# How To Price Used Tools



## RunnerDuck (Aug 31, 2011)

I have a friend who's husband just passed away and I'm trying to help her sell off the stuff from his woodshop. I've been looking stuff up on the internet and Ebay but was wondering if there are any good guidelines on pricing used stuff.
I realize condition has a lot to do with it but as a starting point are power tools half or one third of their original cost and how about hand tools?
Any help would really be appreciated.


----------



## firemedic (Dec 26, 2010)

I suggest putting pictures up. Hand tools vary radically in price based on brand, model and condition.

There are quite a few collectors and users here that would likely be able to price them.

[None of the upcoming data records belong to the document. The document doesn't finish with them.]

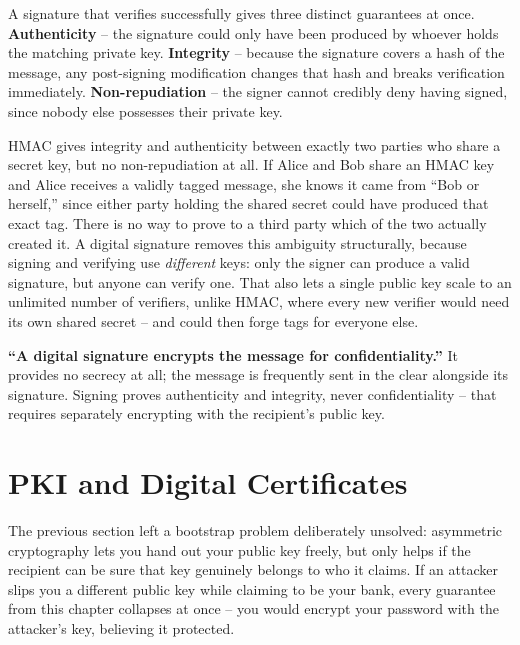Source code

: A signature that verifies successfully gives three distinct guarantees at once. \textbf{Authenticity}
-- the signature could only have been produced by whoever holds the matching private key.
\textbf{Integrity} -- because the signature covers a hash of the message, any post-signing
modification changes that hash and breaks verification immediately. \textbf{Non-repudiation} -- the
signer cannot credibly deny having signed, since nobody else possesses their private key.

\begin{example}
HMAC gives integrity and authenticity between exactly two parties who share a secret key, but no
non-repudiation at all. If Alice and Bob share an HMAC key and Alice receives a validly tagged
message, she knows it came from ``Bob or herself,'' since either party holding the shared secret
could have produced that exact tag. There is no way to prove to a third party which of the two
actually created it. A digital signature removes this ambiguity structurally, because signing and
verifying use \emph{different} keys: only the signer can produce a valid signature, but anyone can
verify one. That also lets a single public key scale to an unlimited number of verifiers, unlike
HMAC, where every new verifier would need its own shared secret -- and could then forge tags for
everyone else.
\end{example}

\begin{misconception}
\textbf{``A digital signature encrypts the message for confidentiality.''} It provides no secrecy at
all; the message is frequently sent in the clear alongside its signature. Signing proves authenticity
and integrity, never confidentiality -- that requires separately encrypting with the recipient's
public key.
\end{misconception}

\section{PKI and Digital Certificates}

The previous section left a bootstrap problem deliberately unsolved: asymmetric cryptography lets
you hand out your public key freely, but only helps if the recipient can be sure that key genuinely
belongs to who it claims. If an attacker slips you a different public key while claiming to be your
bank, every guarantee from this chapter collapses at once -- you would encrypt your password with the
attacker's key, believing it protected.

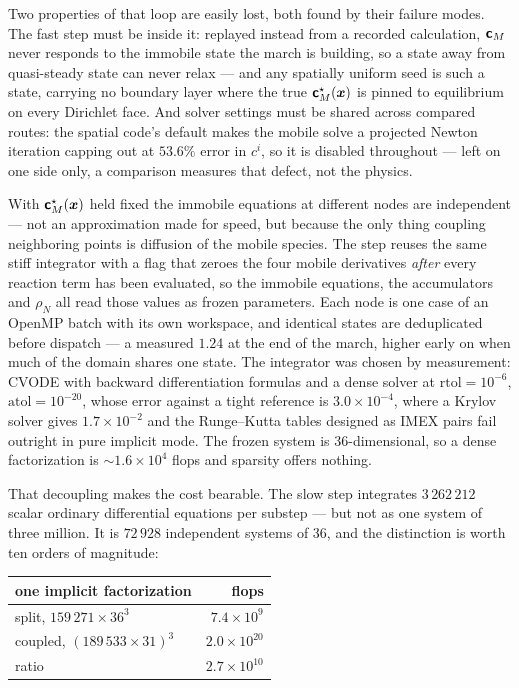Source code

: Two properties of that loop are easily lost, both found by their failure modes.
The fast step must be inside it: replayed instead from a recorded calculation,
$\spvec c_M$ never responds to the immobile state the march is building, so a
state away from quasi-steady state can never relax --- and any spatially uniform
seed is such a state, carrying no boundary layer where the true
$\spvec c^{\star}_M(\xv)$ is pinned to equilibrium on every Dirichlet face. And solver settings must be shared across compared routes: the
spatial code's default makes the mobile solve a projected Newton iteration
capping out at $53.6\%$ error in $c^{i}$, so it is disabled throughout ---
left on one side only, a comparison measures that defect, not the physics.

With $\spvec c^{\star}_M(\xv)$ held fixed the immobile equations at different
nodes are independent --- not an approximation made for speed, but because the
only thing coupling neighboring points is diffusion of the mobile species. The step reuses the same
stiff integrator with a flag that zeroes the four mobile derivatives
\emph{after} every reaction term has been evaluated, so the immobile equations,
the accumulators and $\rho_N$ all read those values as frozen parameters. Each node is one case of an OpenMP batch with
its own workspace, and identical states are deduplicated before dispatch --- a
measured $1.24$ at the end of the march, higher early on when much of the domain
shares one state. The integrator was chosen by measurement:
CVODE with backward differentiation formulas and a dense solver at
$\mathrm{rtol}=10^{-6}$, $\mathrm{atol}=10^{-20}$, whose error against a tight
reference is $3.0\times10^{-4}$, where a Krylov solver gives $1.7\times10^{-2}$
and the Runge--Kutta tables designed as IMEX pairs fail outright in pure
implicit mode. The frozen system is $36$-dimensional, so a dense factorization
is $\sim1.6\times10^{4}$ flops and sparsity offers nothing.

That decoupling makes the cost bearable. The slow step integrates
$3\,262\,212$ scalar ordinary differential equations per substep --- but not as
one system of three million. It is $72\,928$ independent systems of $36$, and
the distinction is worth ten orders of magnitude:

\begin{center}
\begin{tabular}{@{}lr@{}}
\toprule
one implicit factorization & flops \\
\midrule
split, $159\,271\times36^{3}$ & $7.4\times10^{9}$ \\
coupled, $(189\,533\times31)^{3}$ & $2.0\times10^{20}$ \\
\midrule
ratio & $2.7\times10^{10}$ \\
\bottomrule
\end{tabular}
\end{center}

~tom ...it's better to remain silent and be thought a fool than to open one's mouth and remove all doubt...


----------



## sawdustfactory (Jan 30, 2011)

Pics do help, but generaly for used tools about 1/3 to 1/4 of new price, depending upon condition.


----------



## Taylormade (Feb 3, 2011)

One of the first things I'd do is find out what they're selling for elsewhere. If you're wanting quick cash, Craigslist is the way to go.

Write down all the manufacturers and model numbers and go to google and search them along with Craigslist, i.e "Delta Model 10 Contractor's Saw Craigslist"

That will bring up a bunch of listings from various craigslists around the country so you can at least get a feel for what people are charging for them. Then mark them up about $20 because everyone on Craigslist expects to haggle you down.

If you're going to sell on CL, the best piece of advice I can give you is to take GOOD pics of the merchandise and host them somewhere else so you're not limited to the small pics they give you for free.


----------